The remains are then approached by side roads past a school so beware if you are at dropping off or collection time, then into the car park. Try to avoid the area designed for coaches, drivers can be a little antsy, then if your budget can cope have a snack before visiting.  The three of us had sandwiches, one packet of crisps, bottled drinks, no change from £20. The toilets are free and clean, no cover if raining before walking into the main entrance of the remains.

You stand at the till to be told very nicely to come round the corner to the counter, pay over more money, before entering there is a free exhibition on the left with lots of enlarged wall photos, each accompanied by descriptive text. Walk through the doors, and there you are, where the Romans walked. You are standing on 2,000 years of documented history, as opposed to trudging through a farmer’s field that MIGHT have been walked on by ancient English man and woman – and child.

The Romans conquered England for almost four hundred years, and within thirty years of arriving in 43AD had built a huge palace complex close to now the city of Chichester. It was then accessible by river, unaffected by tides, and initially a grain storage depot for the troops.

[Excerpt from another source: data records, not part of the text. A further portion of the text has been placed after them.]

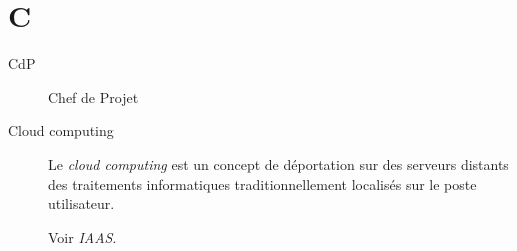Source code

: \section{C}

\begin{description}

\item[CdP] Chef de Projet

\item[Cloud computing]
Le \textsl{cloud computing} est un concept de déportation sur des serveurs 
distants des traitements informatiques traditionnellement localisés sur le 
poste utilisateur.

Voir \textsl{IAAS}.

\end{description}
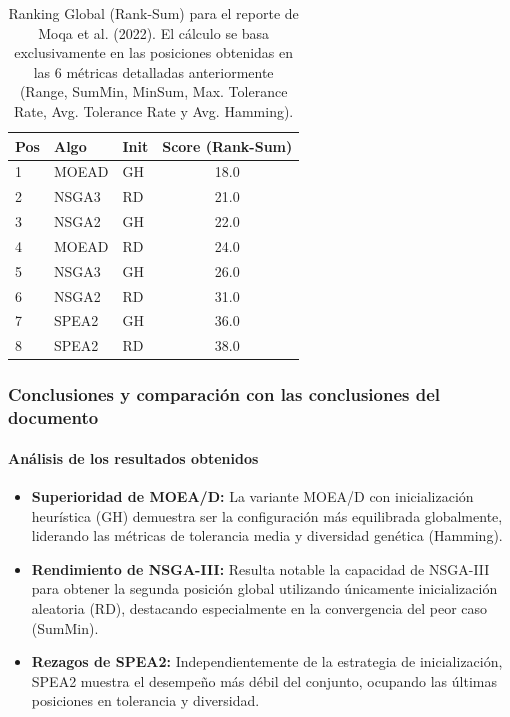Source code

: \documentclass[a4paper,10pt]{article} %
\begin{document}
\begin{table}[H]
    \centering
    \begin{tabular}{lllc}
        \toprule
        Pos & Algo & Init & Score (Rank-Sum) \\
        \midrule
        1 & MOEAD & GH & 18.0 \\
        2 & NSGA3 & RD & 21.0 \\
        3 & NSGA2 & GH & 22.0 \\
        4 & MOEAD & RD & 24.0 \\
        5 & NSGA3 & GH & 26.0 \\
        6 & NSGA2 & RD & 31.0 \\
        7 & SPEA2 & GH & 36.0 \\
        8 & SPEA2 & RD & 38.0 \\
        \bottomrule
    \end{tabular}
    \caption{Ranking Global (Rank-Sum) para el reporte de Moqa et al. (2022). El cálculo se basa exclusivamente en las posiciones obtenidas en las 6 métricas detalladas anteriormente (Range, SumMin, MinSum, Max. Tolerance Rate, Avg. Tolerance Rate y Avg. Hamming).}
\end{table}


\subsubsection{Conclusiones y comparación con las conclusiones del documento}

\paragraph{Análisis de los resultados obtenidos}
\begin{itemize}
    \item \textbf{Superioridad de MOEA/D:} La variante MOEA/D con inicialización heurística (GH) demuestra ser la configuración más equilibrada globalmente, liderando las métricas de tolerancia media y diversidad genética (Hamming).
    \item \textbf{Rendimiento de NSGA-III:} Resulta notable la capacidad de NSGA-III para obtener la segunda posición global utilizando únicamente inicialización aleatoria (RD), destacando especialmente en la convergencia del peor caso (SumMin).
    \item \textbf{Rezagos de SPEA2:} Independientemente de la estrategia de inicialización, SPEA2 muestra el desempeño más débil del conjunto, ocupando las últimas posiciones en tolerancia y diversidad.
\end{itemize}
\end{document}
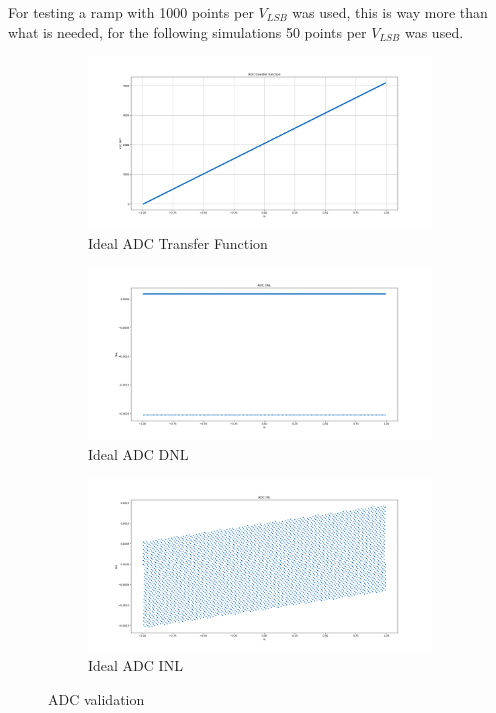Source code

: For testing a ramp with 1000 points per $V_{LSB}$ was used, this is way more than what is needed, for the following simulations 50 points per $V_{LSB}$ was used.


\begin{figure}[H]
    \centering

    \begin{subfigure}[b]{0.9\textwidth}
        \centering
        \includegraphics[width=\textwidth]{Images/ADC_TransFunc_Ideal.png}
        \caption{Ideal ADC Transfer Function}
        \label{fig:ADC_TF_Ideal}
    \end{subfigure}%

    \begin{subfigure}[b]{0.5\textwidth}
        \centering
        \includegraphics[width=\textwidth]{Images/DNL_Ideal.png}
        \caption{Ideal ADC DNL}
        \label{fig:ADC_DNL_Ideal}
    \end{subfigure}%
    \begin{subfigure}[b]{0.5\textwidth}
        \centering
        \includegraphics[width=\textwidth]{Images/INL_Ideal.png}
        \caption{Ideal ADC INL}
        \label{fig:ADC_INL_Ideal}
    \end{subfigure}

    \caption{ADC validation}
    \label{fig:IdealADC}
\end{figure}

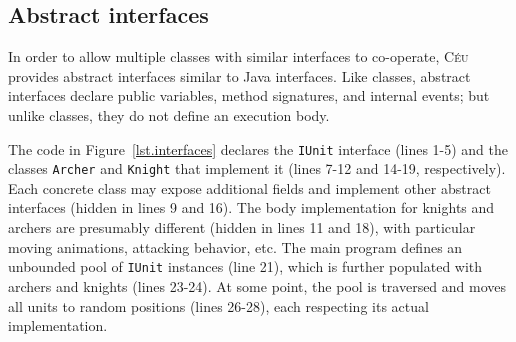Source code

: \documentclass[preprint]{sigplanconf}
\newcommand{\CEU}{\textsc{C\'{e}u}\xspace}
\newcommand{\code}[1] {{\small{\texttt{#1}}}}
\newcommand{\1}{\;}
\newcommand{\2}{\;\;}
\newcommand{\3}{\;\;\;}
\newcommand{\5}{\;\;\;\;\;}
\begin{document}

\subsection{Abstract interfaces}

In order to allow multiple classes with similar interfaces to co-operate, \CEU 
provides abstract interfaces similar to Java interfaces.
%
Like classes, abstract interfaces declare public variables, method signatures, 
and internal events; but unlike classes, they do not define an execution body.

The code in Figure~\ref{lst.interfaces} declares the \code{IUnit} interface 
(lines 1-5) and the classes \code{Archer} and \code{Knight} that implement it 
(lines 7-12 and 14-19, respectively).
%
Each concrete class may expose additional fields and implement other abstract 
interfaces (hidden in lines 9 and 16).
%
The body implementation for knights and archers are presumably different 
(hidden in lines 11 and 18), with particular moving animations, attacking 
behavior, etc.
%
The main program defines an unbounded pool of \code{IUnit} instances (line 21), 
which is further populated with archers and knights (lines 23-24).
At some point, the pool is traversed and moves all units to random positions 
(lines 26-28), each respecting its actual implementation.
\end{document}
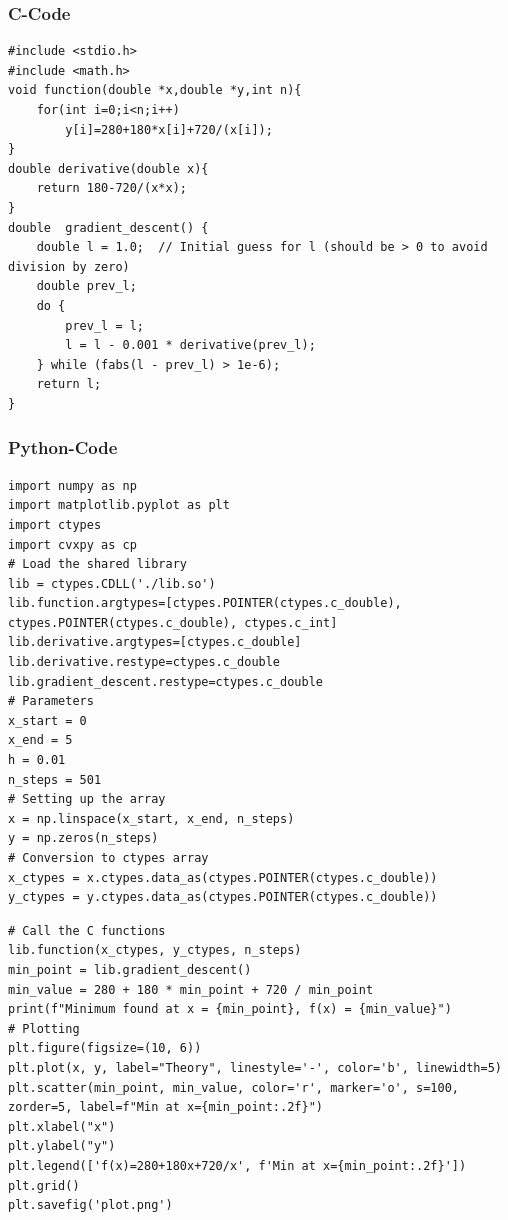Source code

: \documentclass{beamer}
\begin{document}
\begin{frame}[fragile]
\frametitle{C-Code}
\begin{verbatim}
#include <stdio.h>
#include <math.h>
void function(double *x,double *y,int n){
	for(int i=0;i<n;i++)
		y[i]=280+180*x[i]+720/(x[i]);
}
double derivative(double x){
	return 180-720/(x*x);
}
double  gradient_descent() {
    double l = 1.0;  // Initial guess for l (should be > 0 to avoid division by zero)
    double prev_l;
    do {
        prev_l = l;
        l = l - 0.001 * derivative(prev_l);
    } while (fabs(l - prev_l) > 1e-6);
    return l; 
}
\end{verbatim}
\end{frame}
\begin{frame}[fragile]
\frametitle{Python-Code}
\begin{verbatim}
import numpy as np
import matplotlib.pyplot as plt
import ctypes
import cvxpy as cp
# Load the shared library
lib = ctypes.CDLL('./lib.so')
lib.function.argtypes=[ctypes.POINTER(ctypes.c_double), ctypes.POINTER(ctypes.c_double), ctypes.c_int]
lib.derivative.argtypes=[ctypes.c_double]
lib.derivative.restype=ctypes.c_double
lib.gradient_descent.restype=ctypes.c_double
# Parameters
x_start = 0
x_end = 5
h = 0.01
n_steps = 501
# Setting up the array
x = np.linspace(x_start, x_end, n_steps)
y = np.zeros(n_steps)
# Conversion to ctypes array
x_ctypes = x.ctypes.data_as(ctypes.POINTER(ctypes.c_double))
y_ctypes = y.ctypes.data_as(ctypes.POINTER(ctypes.c_double))

\end{verbatim}
\end{frame}
\begin{frame}[fragile]
\begin{verbatim}
# Call the C functions
lib.function(x_ctypes, y_ctypes, n_steps)
min_point = lib.gradient_descent()
min_value = 280 + 180 * min_point + 720 / min_point
print(f"Minimum found at x = {min_point}, f(x) = {min_value}")
# Plotting
plt.figure(figsize=(10, 6))
plt.plot(x, y, label="Theory", linestyle='-', color='b', linewidth=5)
plt.scatter(min_point, min_value, color='r', marker='o', s=100, zorder=5, label=f"Min at x={min_point:.2f}")
plt.xlabel("x")
plt.ylabel("y")
plt.legend(['f(x)=280+180x+720/x', f'Min at x={min_point:.2f}'])
plt.grid()
plt.savefig('plot.png')
\end{verbatim}
\end{frame}
\end{document}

The local tribe was the Atrebates, colonised very quickly into Roman ways. They didn’t stand much of a chance really, because the invasion conquered all. With the two 100ft granaries came housing, one large house of some stability. Timber framed with floors of clay and mortar, and plaster walls. After a few years these were replaced with stone walled villas, ultimately surrounding a large walled garden.

Within twenty years a full-sized palace was there, four-sided with a massive formal courtyard. As the whole site was on one level, it had to be smoothed out so some surrounding walls were five feet high. The site comprised over ten cultivated acres. Some of the floors didn’t have mosaic, but under floor heating instead. This was through a water piping system, hence the site was close to the natural river spring water, essential for contemporary habitation. There was also a very large bathhouse, almost essential in Roman times as a place to conduct business as well as eat, and repose.

It is generally acknowledged that for its early days it was owned by a local chieftain Tiberius Claudius Togidubnus, not a dignitary from Rome, but a local influential tribal chief. Various other important people have been suggested as subsequent owners.  The north wing was destroyed in a fire c. 270 AD. The damage was too great to repair, and the palace was abandoned and later dismantled. It is not known whether the fire was accidental, set by coastal raiders or part of a more widespread period of disruption caused by the revolt of the ‘British’ emperor Carausius in the 280s AD. By this time the Roman empire was struggling to maintain its iron grip on Europe. Rome itself was under threat both internally from those wishing to become emperor, and large tribes requiring Roman troops be kept occupied defending. England became too difficult to defend.

Returning to the laying of the water main in 1960, some housing had already been constructed before the initial discovery, so what you see now is not the whole thing. Houses are on top. What I wonder is, if someone wants to add a conservatory, are they allowed to dig foundations very deep in case they damage anything else. Mind you, if I lived in one of those houses, I would dig up the whole of my back garden in the hope of discovering something of historic interest, then charge admission. Would pay the mortgage.